Des paiements trop lents?
Au Luxembourg, les clients ne perçoivent pas forcément un problème de rapidité à l’heure actuelle. Mais «le passage aux paiements instantanés améliore l’expérience client», estime Jacques Pütz. «L’instantanéité devient la norme. Je vous envoie de l’argent. Vous le recevez immédiatement, avec une confirmation de paiement. C’est désormais une obligation et c’est une excellente chose.»
Si le règlement européen est une avancée majeure, les paiements instantanés sont encore loin d’être la norme à l’échelle mondiale. Les transferts d’argent vers des pays hors Europe restent complexes et coûteux. Les délais de traitement peuvent aller jusqu’à plusieurs jours. «Cela cause d’énormes problèmes dans la chaîne d’approvisionnement et, en particulier, dans les transactions B2B», déplore le CEO de la Luxembourg House of Financial Technology (Lhoft), . «Actuellement, j’ai davantage de traçabilité et de certitude en envoyant une tasse à Singapour qu’en y envoyant des euros. C’est insensé!»

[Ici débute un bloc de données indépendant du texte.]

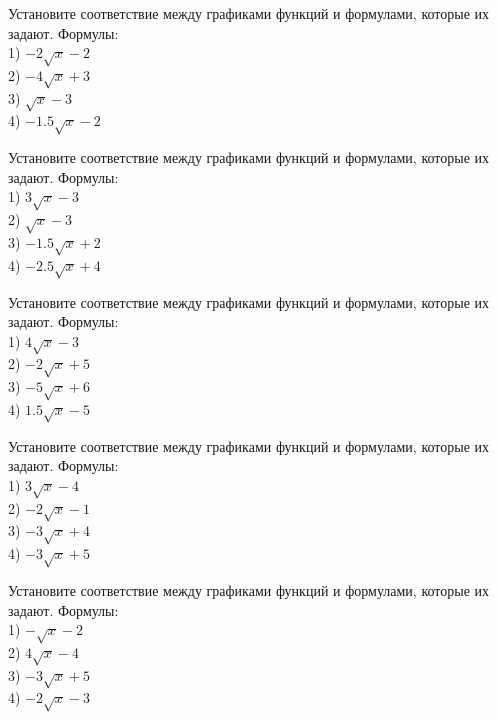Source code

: \documentclass[4apaper]{article}
\begin{document}
\begin{taskBN}{91}
Установите соответствие между графиками функций и формулами, которые их задают. Формулы: \\1) $-2\sqrt{x}-2$\\2) $-4\sqrt{x}+3$\\3) $\sqrt{x}-3$\\4) $-1.5\sqrt{x}-2$
\end{taskBN}

\begin{taskBN}{92}
Установите соответствие между графиками функций и формулами, которые их задают. Формулы: \\1) $3\sqrt{x}-3$\\2) $\sqrt{x}-3$\\3) $-1.5\sqrt{x}+2$\\4) $-2.5\sqrt{x}+4$
\end{taskBN}

\begin{taskBN}{93}
Установите соответствие между графиками функций и формулами, которые их задают. Формулы: \\1) $4\sqrt{x}-3$\\2) $-2\sqrt{x}+5$\\3) $-5\sqrt{x}+6$\\4) $1.5\sqrt{x}-5$
\end{taskBN}

\begin{taskBN}{94}
Установите соответствие между графиками функций и формулами, которые их задают. Формулы: \\1) $3\sqrt{x}-4$\\2) $-2\sqrt{x}-1$\\3) $-3\sqrt{x}+4$\\4) $-3\sqrt{x}+5$
\end{taskBN}

\begin{taskBN}{95}
Установите соответствие между графиками функций и формулами, которые их задают. Формулы: \\1) $-\sqrt{x}-2$\\2) $4\sqrt{x}-4$\\3) $-3\sqrt{x}+5$\\4) $-2\sqrt{x}-3$
\end{taskBN}
\end{document}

Quel impact pour les commerçants?
Les commerçants sont également grands bénéficiaires du règlement européen, selon Jacques Pütz: «D’abord à cause de la garantie de paiement. Mais aussi parce que les paiements instantanés, en rendant les transactions plus fluides, renforcent l’attrait des paiements de compte à compte par rapport aux cartes de crédit et de débit. L’expérience client est en effet un élément déterminant dans la manière dont les consommateurs dépensent leur argent.»
Si les paiements instantanés représentent un défi pour les géants du secteur, ils ne les remplaceront pas pour autant, poursuit le spécialiste: «Ces deux systèmes sont complémentaires, chacun a ses atouts. C’est une nouvelle manière de payer qui diversifie l’offre pour les clients. Toutefois, la carte bénéficie d’un réseau établi, fruit d’un développement sur 50 à 60 ans.»
La Place est-elle prête?
«Le secteur bancaire luxembourgeois est bien placé pour relever ces défis», déclare l’ABBL, précisant que «le Luxembourg affiche un rythme d’adoption des paiements instantanés légèrement plus lent que celui des grands pays de l’UE, principalement en raison de la concentration de services bancaires spécifiques (banque privée, gestion de patrimoine, fonds d'investissement) et, par conséquent, d’une demande des clients beaucoup plus faible».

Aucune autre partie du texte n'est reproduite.